Дон Педро Тей, скорее всего, был где-то на двадцать лет старше моей учительницы, но когда между ними завязывался разговор, эта разница в возрасте вмиг исчезала: его омолаживал энтузиазм, а она взрослела, ощущая значимость и зрелость своего собеседника.
За десять лет у Северо и Нивеи дель Валье появилось шестеро детей, и те продолжали пополнять их количество вплоть до пятнадцати человек. Я знаю Нивею уже двадцать с лишним лет и всегда видела свою подругу с ребёнком на руках; её плодовитость была бы настоящим проклятием, не люби она детей столь сильно. «Что бы я только ни отдала, если бы вы взялись за воспитание моих детей!» - вздыхала Нивея, когда встретилась с сеньоритой Матильдой Пинеда. «Их и так много, сеньора Нивея, а с Авророй у меня полностью заняты руки», - возразила моя учительница.
Северо стал широко известным адвокатом, одним из самых значимых представителей общества и видным членом либеральной партии. Молодой человек не разделял многие моменты политики президента, хотя, кстати, такой же либеральной, и так как был не способен воздержаться от критических замечаний, от него никогда не требовали участия в делах правительства. Эти мнения немногим позже привели его к созданию группы инакомыслящих, перешедшей в оппозицию, как только разразилась Гражданская война – то же самое сделали и Матильда Пинеда со своим другом из библиотеки Золотой век.
Среди дюжины племянников и племянниц, которые вечно его окружали, дядя Северо выделял лишь меня, называя своей «крестницей» и не забывая упомянуть, что фамилию дель Валье дал мне именно он. Хотя каждый раз спрашивая, был ли он лично знаком с моим настоящим отцом, я неизменно получала ответы-отговорки: «предположим, что твой отец – я», - говорил этот человек. Данная тема моей бабушке уже порядком надоела, а если я приставала с подобными вопросами к Нивее, та отправляла меня поговорить с Северо. Это был настоящий замкнутый круг.

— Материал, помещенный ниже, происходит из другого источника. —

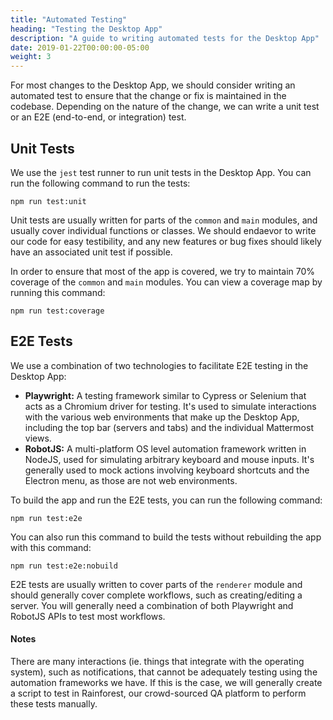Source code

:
```yaml
---
title: "Automated Testing"
heading: "Testing the Desktop App"
description: "A guide to writing automated tests for the Desktop App"
date: 2019-01-22T00:00:00-05:00
weight: 3
---
```


For most changes to the Desktop App, we should consider writing an automated test to ensure that the change or fix is maintained in the codebase. 
Depending on the nature of the change, we can write a unit test or an E2E (end-to-end, or integration) test.

## Unit Tests

We use the `jest` test runner to run unit tests in the Desktop App.
You can run the following command to run the tests:

    npm run test:unit

Unit tests are usually written for parts of the `common` and `main` modules, and usually cover individual functions or classes.
We should endaevor to write our code for easy testibility, and any new features or bug fixes should likely have an associated unit test if possible.

In order to ensure that most of the app is covered, we try to maintain 70% coverage of the `common` and `main` modules.
You can view a coverage map by running this command:

    npm run test:coverage

## E2E Tests

We use a combination of two technologies to facilitate E2E testing in the Desktop App:
- **Playwright:** A testing framework similar to Cypress or Selenium that acts as a Chromium driver for testing. It's used to simulate interactions with the various web environments that make up the Desktop App, including the top bar (servers and tabs) and the individual Mattermost views.
- **RobotJS:** A multi-platform OS level automation framework written in NodeJS, used for simulating arbitrary keyboard and mouse inputs. It's generally used to mock actions involving keyboard shortcuts and the Electron menu, as those are not web environments.

To build the app and run the E2E tests, you can run the following command:

    npm run test:e2e

You can also run this command to build the tests without rebuilding the app with this command:

    npm run test:e2e:nobuild

E2E tests are usually written to cover parts of the `renderer` module and should generally cover complete workflows, such as creating/editing a server.
You will generally need a combination of both Playwright and RobotJS APIs to test most workflows.

#### Notes

There are many interactions (ie. things that integrate with the operating system), such as notifications, that cannot be adequately testing using the automation frameworks we have.
If this is the case, we will generally create a script to test in Rainforest, our crowd-sourced QA platform to perform these tests manually.

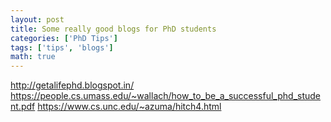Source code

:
 ```yaml
---
layout: post
title: Some really good blogs for PhD students
categories: ['PhD Tips']
tags: ['tips', 'blogs']
math: true
---
```


http://getalifephd.blogspot.in/
https://people.cs.umass.edu/~wallach/how_to_be_a_successful_phd_student.pdf
https://www.cs.unc.edu/~azuma/hitch4.html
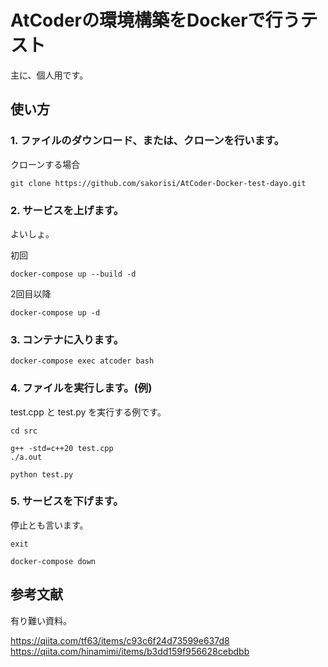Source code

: # AtCoderの環境構築をDockerで行うテスト

主に、個人用です。


## 使い方

### 1. ファイルのダウンロード、または、クローンを行います。
クローンする場合
```
git clone https://github.com/sakorisi/AtCoder-Docker-test-dayo.git
```

### 2. サービスを上げます。
よいしょ。

初回
```
docker-compose up --build -d
```

2回目以降
```
docker-compose up -d
```

### 3. コンテナに入ります。
```
docker-compose exec atcoder bash
```

### 4. ファイルを実行します。(例)
test.cpp と test.py を実行する例です。

```
cd src

g++ -std=c++20 test.cpp
./a.out

python test.py
```

### 5. サービスを下げます。
停止とも言います。
```
exit

docker-compose down
```


## 参考文献
有り難い資料。

https://qiita.com/tf63/items/c93c6f24d73599e637d8
https://qiita.com/hinamimi/items/b3dd159f956628cebdbb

- Бабушка, я не могу жить в окружении стольких тайн, - сказала я однажды Паулине дель Валье.
- А почему нет? Именно из тех людей, у которых было чёртово детство, и получаются самые творческие личности, - возразила женщина.
- Или те, в конце концов, становятся сумасшедшими… - подсказала я себе же.
- Это не подходящий момент, - снова сухо возразила моя бабушка. - Среди дель Валье полоумных ещё нет, Аврора, они просто чудаковатые, как и каждая уважающая себя семья, - заверила она меня.
Сеньорита Матильда Пинеда поклялась, что не знала о моём происхождении и добавила, что не стоило об этом и волноваться. Ведь важно не то, откуда мы приходим в жизнь, гораздо главнее, куда идёт человек, хотя когда наставница открыла мне теорию генетики Менделя, я должна была допустить, что существуют разумные основания, ввиду которых стоит всё же выяснить, кем являлись наши предки. А что если мой отец был умалишённым и ходил, где хотел, перерезая горло девушкам, попадавшимся ему на пути?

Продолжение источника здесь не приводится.